This project began with a simple observation: people can read about the same event and come away with entirely different understandings of what happened, who mattered, what was justified, and what should be remembered. Often, those differences as much about framing as about facts. The language used, the assumptions embedded in reporting, the voices centered or excluded, and the degree of certainty a story projects.
Drawbridge is an attempt to slow that process down.
Rather than telling readers what to think, Drawbridge invites close comparison. Each page presents stories from different media outlets reporting on the same event within the same general time window. Israeli, Palestinian, and international sources are placed side by side so readers can examine not only what is being reported, but how it is being reported.

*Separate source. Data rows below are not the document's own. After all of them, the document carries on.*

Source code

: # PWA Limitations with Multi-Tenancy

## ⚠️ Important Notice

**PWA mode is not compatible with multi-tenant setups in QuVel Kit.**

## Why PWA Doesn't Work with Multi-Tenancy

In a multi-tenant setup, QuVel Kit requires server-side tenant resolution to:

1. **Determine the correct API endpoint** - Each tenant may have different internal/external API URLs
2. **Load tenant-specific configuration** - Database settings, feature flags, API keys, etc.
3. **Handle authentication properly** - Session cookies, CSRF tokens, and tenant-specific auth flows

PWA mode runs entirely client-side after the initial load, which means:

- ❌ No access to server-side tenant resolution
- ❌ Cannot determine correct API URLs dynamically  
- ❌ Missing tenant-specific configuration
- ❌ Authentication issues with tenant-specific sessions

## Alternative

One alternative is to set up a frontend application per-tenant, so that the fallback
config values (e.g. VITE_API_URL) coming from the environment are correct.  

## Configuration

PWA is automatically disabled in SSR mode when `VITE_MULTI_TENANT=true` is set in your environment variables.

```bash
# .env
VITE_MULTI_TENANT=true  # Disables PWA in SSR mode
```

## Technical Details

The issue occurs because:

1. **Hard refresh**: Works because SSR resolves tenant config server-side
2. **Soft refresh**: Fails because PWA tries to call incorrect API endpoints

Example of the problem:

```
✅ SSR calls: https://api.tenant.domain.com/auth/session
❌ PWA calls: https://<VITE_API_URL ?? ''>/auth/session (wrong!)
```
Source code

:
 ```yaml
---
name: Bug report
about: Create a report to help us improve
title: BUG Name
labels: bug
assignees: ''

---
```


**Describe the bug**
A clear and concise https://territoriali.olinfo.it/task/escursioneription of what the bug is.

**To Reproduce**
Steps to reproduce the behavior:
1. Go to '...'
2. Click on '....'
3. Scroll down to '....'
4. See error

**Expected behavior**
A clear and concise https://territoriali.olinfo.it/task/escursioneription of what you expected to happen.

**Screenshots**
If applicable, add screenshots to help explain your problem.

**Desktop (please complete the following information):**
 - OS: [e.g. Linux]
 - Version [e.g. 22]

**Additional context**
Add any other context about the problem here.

The goal is not to decide which narrative is “correct,” nor to flatten meaningful political and moral differences between sources. Instead, Drawbridge asks readers to pay attention to structure: how agency is assigned, how legitimacy is constructed, how uncertainty is communicated, and how historical context is invoked.
How To Use Drawbridge
Each Drawbridge page centers on a single event reported across multiple media contexts within the same general time window. The goal is both to compare facts and to compare framing. How do different outlets construct meaning around the same moment?
As you move between stories, pay attention to what each article chooses to foreground. Notice which details appear first, which voices are quoted most prominently, and which actors are described as active participants versus passive subjects. Small differences in sentence structure can shape how responsibility, urgency, or sympathy are perceived.

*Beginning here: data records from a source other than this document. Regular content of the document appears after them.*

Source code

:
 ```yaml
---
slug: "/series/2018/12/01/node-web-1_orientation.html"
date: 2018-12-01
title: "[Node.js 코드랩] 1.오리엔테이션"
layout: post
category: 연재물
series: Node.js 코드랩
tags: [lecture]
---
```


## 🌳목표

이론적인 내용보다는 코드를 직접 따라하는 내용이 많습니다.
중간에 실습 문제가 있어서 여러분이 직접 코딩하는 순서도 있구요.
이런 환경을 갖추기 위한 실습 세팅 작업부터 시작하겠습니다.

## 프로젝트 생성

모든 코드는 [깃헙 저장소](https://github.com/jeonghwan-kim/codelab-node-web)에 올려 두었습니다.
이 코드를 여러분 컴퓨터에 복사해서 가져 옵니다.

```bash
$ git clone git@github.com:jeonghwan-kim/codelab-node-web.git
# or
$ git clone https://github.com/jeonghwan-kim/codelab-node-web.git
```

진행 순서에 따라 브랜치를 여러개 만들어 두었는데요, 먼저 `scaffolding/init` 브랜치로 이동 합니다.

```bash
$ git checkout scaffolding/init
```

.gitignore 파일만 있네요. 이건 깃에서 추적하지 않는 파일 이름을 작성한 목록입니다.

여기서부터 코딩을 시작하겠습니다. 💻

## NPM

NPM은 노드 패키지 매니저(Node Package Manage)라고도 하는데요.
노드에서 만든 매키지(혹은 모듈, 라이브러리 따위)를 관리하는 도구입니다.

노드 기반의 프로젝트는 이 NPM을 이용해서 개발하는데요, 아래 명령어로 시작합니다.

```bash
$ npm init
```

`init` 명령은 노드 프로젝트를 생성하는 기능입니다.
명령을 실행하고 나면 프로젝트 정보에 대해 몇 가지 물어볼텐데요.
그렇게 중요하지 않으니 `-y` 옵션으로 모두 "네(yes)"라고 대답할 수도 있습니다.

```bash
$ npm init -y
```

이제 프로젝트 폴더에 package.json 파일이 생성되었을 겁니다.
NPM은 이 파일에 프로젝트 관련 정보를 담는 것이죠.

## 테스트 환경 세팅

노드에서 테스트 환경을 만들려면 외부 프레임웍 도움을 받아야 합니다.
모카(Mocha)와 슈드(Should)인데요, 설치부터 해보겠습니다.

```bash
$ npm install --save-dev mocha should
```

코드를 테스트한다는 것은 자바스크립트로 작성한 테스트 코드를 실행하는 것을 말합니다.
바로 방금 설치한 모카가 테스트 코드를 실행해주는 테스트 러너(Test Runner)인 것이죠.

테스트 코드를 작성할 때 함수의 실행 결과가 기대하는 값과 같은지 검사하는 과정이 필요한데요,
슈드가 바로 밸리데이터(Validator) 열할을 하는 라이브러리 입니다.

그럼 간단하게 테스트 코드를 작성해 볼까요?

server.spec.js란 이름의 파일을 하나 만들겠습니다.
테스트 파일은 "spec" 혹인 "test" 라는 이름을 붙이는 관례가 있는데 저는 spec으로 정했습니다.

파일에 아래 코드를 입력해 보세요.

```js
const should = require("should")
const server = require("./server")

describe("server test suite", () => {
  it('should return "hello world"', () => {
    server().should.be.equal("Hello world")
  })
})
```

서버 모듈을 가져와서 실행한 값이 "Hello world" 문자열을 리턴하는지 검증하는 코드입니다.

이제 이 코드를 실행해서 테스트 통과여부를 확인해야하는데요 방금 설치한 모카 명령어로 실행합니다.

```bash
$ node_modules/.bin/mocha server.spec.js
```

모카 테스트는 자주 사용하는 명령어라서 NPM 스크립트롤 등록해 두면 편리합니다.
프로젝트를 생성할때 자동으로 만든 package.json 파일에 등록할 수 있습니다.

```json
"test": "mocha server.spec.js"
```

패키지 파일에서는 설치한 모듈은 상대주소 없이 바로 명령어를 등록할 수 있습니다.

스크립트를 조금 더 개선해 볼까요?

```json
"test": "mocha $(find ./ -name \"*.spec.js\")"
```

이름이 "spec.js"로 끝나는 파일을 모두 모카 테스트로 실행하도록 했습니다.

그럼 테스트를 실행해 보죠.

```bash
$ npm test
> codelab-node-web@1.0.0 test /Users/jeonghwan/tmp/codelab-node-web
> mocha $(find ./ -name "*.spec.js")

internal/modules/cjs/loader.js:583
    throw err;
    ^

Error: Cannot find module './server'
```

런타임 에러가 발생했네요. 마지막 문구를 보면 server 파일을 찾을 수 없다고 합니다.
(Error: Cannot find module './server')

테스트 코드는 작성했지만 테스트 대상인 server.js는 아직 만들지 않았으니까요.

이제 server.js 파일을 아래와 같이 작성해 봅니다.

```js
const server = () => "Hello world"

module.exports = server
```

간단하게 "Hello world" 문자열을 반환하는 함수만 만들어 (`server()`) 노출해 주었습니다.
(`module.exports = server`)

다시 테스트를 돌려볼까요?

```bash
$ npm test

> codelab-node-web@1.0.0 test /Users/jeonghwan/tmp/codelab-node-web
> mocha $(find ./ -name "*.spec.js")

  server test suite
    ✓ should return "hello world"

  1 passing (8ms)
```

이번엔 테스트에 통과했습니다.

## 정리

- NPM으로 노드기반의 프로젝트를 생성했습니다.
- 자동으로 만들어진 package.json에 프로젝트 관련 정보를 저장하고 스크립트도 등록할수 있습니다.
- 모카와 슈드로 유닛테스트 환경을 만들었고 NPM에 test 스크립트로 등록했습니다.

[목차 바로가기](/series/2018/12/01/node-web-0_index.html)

The mouse-over annotations throughout the site are designed to draw attention to recurring patterns in reporting. “Agency & Voice” highlights who is allowed to act or speak within the story. “Labels & Legitimacy” focuses on the terms used to describe people, institutions, and violence. “Certainty & Attribution” examines how claims are sourced and how confidently information is presented.
Here’s a demo:

Use your cursor to explore the text.
Many of the most important differences between articles appear through subtle linguistic choices. Words such as “confirmed,” “claimed,” “alleged,” “appears,” or “according to” can shape how reliable or uncertain information feels to a reader. Likewise, labels such as “terrorist,” “fighter,” “civilian,” “militant,” or “resistance” often carry political and moral assumptions beyond their literal meaning.
Drawbridge does not attempt to resolve these differences or determine which narrative is correct. Instead, it encourages readers to slow down and examine how reporting itself participates in shaping public understanding.
Some contradictions may remain unresolved. Drawbridge is not designed to eliminate ambiguity, but to make it more visible.